Learning from Disaster

A group of MTSU servants see the power of Mother Nature—and the resilience of a people—firsthand.

by Gina K. Logue

The Japanese city of Fukushima Daiichi is still struggling to recover from the massive March 11, 2011, earthquake and resultant tsunami that engulfed the coastal area. Some 16,000 people lost their lives. Thousands more lost their homes and possessions. Fuel meltdowns in three reactors at the Fukushima Daiichi nuclear power plant compounded the nation’s trauma, creating a societal ripple effect that is lasting long after the last aftershock subsided.

In June, 2012, ten MTSU students witnessed the results of the disaster firsthand. During ten days of debris cleanup and personal service, the MTSU delegation—chosen on the basis of grades and essays—served hot meals, entertained kindergarten children, and learned about disaster-response procedures. (Dr. Doug Heffington, director of the MTSU Global Studies program, led the trip. No MTSU representatives ventured into unsafe areas.)

One of student Caitlyn Mayo’s most poignant memories is that of an orchard owner, who told the students of his determination to sell his succulent peaches, tart cherries, and crisp apples in Tokyo or wherever he can, despite consumer resistance born of fear. Mayo, a senior speech and theatre major from Woodbury, says the farmer refused to resort to laying off his workers, regardless of his economic situation. He told the group, as they snacked on his wares, that he would rather sell his car than get rid of any of his employees.

“He was willing to give up his own stuff to make sure that his workers didn’t have to go without,” Mayo recalls.

Preston Nalls, a senior electronic media communication major from Franklin, intentionally wore a shirt that says “I Love Fukushima” for a brief side trip to Tokyo to gauge public reaction.

“There was a group of businessmen coming back from a bar, and I passed them along the way,” says Nalls. “They were laughing, saying, ‘Why is he wearing a Fukushima shirt?’”

Yet the resilience of the Japanese people was apparent to everyone. Nalls says the survivors are not reminiscing or moping; they’re looking ahead and getting on with their lives.

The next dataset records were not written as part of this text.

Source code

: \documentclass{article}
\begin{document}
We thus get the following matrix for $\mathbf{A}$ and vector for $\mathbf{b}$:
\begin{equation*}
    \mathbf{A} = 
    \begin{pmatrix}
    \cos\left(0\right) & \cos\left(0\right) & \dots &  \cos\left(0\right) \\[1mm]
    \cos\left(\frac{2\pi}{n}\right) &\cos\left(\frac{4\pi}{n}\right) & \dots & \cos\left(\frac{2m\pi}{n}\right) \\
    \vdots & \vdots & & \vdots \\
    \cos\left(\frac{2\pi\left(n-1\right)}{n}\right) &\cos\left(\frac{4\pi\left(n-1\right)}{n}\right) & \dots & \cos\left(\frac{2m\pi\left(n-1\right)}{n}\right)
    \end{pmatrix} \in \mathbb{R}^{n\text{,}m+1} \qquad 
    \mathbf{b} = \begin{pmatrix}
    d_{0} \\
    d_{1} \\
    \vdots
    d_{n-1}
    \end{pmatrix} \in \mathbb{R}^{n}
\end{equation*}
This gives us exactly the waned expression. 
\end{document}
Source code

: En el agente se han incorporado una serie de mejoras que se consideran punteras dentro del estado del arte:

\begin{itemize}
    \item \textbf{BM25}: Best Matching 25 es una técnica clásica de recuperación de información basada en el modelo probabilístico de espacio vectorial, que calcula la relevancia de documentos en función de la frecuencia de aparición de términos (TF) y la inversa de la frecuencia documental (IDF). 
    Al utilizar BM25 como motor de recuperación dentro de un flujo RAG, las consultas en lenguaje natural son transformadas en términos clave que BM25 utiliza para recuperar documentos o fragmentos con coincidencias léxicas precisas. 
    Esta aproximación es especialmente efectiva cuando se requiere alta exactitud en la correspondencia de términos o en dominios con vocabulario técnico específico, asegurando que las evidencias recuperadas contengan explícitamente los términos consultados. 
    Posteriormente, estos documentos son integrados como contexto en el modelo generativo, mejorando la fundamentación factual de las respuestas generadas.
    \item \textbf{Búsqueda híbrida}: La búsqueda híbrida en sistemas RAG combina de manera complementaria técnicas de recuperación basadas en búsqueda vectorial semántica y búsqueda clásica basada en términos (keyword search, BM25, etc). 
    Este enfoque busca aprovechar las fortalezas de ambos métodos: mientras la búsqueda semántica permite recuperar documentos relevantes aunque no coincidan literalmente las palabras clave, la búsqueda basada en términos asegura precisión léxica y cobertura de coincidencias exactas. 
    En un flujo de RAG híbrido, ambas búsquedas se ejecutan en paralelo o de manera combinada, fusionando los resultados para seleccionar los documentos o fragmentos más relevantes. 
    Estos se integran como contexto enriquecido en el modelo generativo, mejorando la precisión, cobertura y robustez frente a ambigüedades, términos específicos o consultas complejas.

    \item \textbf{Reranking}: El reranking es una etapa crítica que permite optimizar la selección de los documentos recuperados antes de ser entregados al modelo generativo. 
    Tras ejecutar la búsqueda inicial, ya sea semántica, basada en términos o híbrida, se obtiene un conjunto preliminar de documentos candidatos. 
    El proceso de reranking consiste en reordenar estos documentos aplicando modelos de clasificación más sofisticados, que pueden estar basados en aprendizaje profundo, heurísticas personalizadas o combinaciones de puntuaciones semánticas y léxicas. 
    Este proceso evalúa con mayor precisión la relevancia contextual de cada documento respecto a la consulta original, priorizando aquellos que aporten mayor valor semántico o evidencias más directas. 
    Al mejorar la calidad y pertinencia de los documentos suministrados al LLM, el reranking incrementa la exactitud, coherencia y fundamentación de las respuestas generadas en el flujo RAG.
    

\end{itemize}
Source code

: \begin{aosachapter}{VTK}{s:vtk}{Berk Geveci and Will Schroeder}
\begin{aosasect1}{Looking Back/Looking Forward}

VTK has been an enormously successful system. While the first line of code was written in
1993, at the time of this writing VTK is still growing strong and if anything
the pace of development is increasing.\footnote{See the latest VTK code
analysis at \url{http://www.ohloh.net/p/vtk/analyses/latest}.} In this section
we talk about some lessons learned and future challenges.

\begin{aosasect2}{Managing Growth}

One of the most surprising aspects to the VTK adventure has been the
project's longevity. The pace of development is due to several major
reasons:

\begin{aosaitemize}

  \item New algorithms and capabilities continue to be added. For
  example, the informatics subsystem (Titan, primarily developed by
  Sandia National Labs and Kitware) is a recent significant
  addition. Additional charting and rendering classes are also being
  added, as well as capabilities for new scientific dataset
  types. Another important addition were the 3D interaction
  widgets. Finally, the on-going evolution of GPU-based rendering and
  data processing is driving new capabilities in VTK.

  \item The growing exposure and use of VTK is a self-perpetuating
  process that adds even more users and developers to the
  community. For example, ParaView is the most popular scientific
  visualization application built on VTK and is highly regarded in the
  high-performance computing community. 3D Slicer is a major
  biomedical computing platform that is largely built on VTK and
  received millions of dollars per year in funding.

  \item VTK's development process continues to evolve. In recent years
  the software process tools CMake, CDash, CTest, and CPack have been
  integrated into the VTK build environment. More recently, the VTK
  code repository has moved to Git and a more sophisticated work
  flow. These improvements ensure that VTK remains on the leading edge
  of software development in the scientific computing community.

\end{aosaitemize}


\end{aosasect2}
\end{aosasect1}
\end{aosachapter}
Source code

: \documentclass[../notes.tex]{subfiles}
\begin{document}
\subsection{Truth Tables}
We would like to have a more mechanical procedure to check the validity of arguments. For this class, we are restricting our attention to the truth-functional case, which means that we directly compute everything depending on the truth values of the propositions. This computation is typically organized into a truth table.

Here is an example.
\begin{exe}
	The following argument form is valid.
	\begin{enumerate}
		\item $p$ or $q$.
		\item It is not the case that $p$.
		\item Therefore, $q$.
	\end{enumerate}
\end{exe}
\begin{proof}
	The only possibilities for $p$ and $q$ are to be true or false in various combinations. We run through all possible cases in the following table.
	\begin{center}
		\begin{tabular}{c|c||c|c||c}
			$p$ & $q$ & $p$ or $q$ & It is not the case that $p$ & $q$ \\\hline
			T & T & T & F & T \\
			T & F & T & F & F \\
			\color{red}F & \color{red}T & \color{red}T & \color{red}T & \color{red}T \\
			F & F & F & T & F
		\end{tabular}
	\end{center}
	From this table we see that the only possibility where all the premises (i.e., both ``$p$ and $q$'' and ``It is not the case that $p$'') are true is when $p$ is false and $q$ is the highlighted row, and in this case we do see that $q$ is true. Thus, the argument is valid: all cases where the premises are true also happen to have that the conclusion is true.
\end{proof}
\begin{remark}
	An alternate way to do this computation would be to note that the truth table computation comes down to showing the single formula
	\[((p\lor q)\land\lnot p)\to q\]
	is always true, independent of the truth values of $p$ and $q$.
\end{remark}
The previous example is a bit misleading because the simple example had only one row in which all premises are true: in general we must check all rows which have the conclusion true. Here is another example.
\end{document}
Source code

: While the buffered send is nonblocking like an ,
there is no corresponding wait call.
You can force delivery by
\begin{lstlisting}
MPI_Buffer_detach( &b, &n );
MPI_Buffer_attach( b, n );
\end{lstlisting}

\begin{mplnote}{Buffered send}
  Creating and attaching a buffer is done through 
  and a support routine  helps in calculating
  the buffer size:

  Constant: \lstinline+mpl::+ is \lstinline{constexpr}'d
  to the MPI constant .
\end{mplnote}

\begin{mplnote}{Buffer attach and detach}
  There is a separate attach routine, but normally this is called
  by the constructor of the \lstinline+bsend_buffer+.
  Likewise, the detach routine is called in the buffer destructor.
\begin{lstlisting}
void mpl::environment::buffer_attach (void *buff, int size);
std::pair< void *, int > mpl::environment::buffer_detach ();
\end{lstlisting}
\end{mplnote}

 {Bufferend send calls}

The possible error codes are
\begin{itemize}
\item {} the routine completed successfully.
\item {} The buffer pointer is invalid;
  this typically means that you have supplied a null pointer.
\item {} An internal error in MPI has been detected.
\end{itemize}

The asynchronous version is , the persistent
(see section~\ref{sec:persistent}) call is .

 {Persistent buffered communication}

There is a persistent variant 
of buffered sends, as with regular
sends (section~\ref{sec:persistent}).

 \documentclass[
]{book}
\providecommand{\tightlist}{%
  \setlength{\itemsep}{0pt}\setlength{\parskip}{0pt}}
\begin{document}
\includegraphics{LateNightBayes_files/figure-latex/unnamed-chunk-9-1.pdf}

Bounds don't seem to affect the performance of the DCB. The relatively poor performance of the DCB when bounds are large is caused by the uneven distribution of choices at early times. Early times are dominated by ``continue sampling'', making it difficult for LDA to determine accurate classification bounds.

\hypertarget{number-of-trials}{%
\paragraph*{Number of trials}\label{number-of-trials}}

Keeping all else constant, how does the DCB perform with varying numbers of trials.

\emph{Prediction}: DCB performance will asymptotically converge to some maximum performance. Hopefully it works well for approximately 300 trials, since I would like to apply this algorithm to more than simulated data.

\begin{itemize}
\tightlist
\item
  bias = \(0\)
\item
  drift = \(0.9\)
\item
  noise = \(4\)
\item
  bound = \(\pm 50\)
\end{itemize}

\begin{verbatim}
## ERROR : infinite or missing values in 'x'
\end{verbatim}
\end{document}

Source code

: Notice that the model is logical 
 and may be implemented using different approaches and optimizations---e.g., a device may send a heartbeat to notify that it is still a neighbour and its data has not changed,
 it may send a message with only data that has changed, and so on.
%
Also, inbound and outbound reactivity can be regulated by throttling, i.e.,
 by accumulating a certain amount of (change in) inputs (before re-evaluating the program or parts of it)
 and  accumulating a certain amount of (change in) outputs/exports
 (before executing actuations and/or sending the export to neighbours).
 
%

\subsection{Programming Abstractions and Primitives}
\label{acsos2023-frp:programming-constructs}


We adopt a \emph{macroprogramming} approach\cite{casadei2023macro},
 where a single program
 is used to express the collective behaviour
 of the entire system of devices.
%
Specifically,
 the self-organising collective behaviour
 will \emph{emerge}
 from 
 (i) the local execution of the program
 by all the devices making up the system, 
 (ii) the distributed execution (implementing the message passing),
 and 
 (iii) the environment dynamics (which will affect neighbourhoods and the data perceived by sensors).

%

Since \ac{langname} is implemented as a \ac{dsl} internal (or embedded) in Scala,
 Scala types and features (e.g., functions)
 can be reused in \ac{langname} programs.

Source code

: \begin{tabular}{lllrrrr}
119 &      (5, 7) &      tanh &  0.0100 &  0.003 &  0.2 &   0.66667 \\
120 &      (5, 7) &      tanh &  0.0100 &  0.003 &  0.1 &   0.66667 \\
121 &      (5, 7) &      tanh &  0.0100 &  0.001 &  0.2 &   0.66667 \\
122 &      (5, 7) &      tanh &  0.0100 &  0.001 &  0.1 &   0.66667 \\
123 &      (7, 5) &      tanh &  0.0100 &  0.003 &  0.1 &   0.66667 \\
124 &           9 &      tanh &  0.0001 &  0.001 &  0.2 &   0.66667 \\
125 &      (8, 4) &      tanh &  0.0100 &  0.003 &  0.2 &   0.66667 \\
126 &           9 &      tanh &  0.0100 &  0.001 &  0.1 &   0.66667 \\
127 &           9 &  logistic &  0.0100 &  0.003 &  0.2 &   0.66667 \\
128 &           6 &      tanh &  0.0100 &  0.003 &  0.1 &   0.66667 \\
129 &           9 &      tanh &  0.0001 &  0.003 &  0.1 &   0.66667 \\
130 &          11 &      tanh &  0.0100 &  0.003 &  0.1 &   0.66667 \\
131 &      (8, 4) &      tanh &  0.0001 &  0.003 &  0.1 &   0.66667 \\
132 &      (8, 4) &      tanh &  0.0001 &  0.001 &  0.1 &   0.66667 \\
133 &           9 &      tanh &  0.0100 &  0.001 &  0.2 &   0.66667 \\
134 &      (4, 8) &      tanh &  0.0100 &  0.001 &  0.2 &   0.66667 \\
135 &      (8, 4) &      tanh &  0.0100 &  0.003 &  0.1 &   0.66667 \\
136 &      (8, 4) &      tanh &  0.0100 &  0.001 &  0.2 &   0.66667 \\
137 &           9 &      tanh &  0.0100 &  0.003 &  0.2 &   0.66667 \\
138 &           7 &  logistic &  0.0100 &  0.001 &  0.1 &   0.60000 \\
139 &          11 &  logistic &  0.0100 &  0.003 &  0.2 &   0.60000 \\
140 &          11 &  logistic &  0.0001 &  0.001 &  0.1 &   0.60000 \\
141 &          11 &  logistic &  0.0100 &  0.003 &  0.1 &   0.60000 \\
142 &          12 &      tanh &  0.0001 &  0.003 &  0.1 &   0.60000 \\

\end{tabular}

“The recovery is definitely going to be a long, ongoing process, because the amount of devastation that we saw in the different areas that were really heavily impacted—you cannot imagine unless you’re standing there and see it firsthand,” Mayo says. “The gravity of what you’re looking at is just enormous.”

Mayo remembers seeing a coffee shop in the middle of an empty field, where a town once stood. The restaurant was open for business.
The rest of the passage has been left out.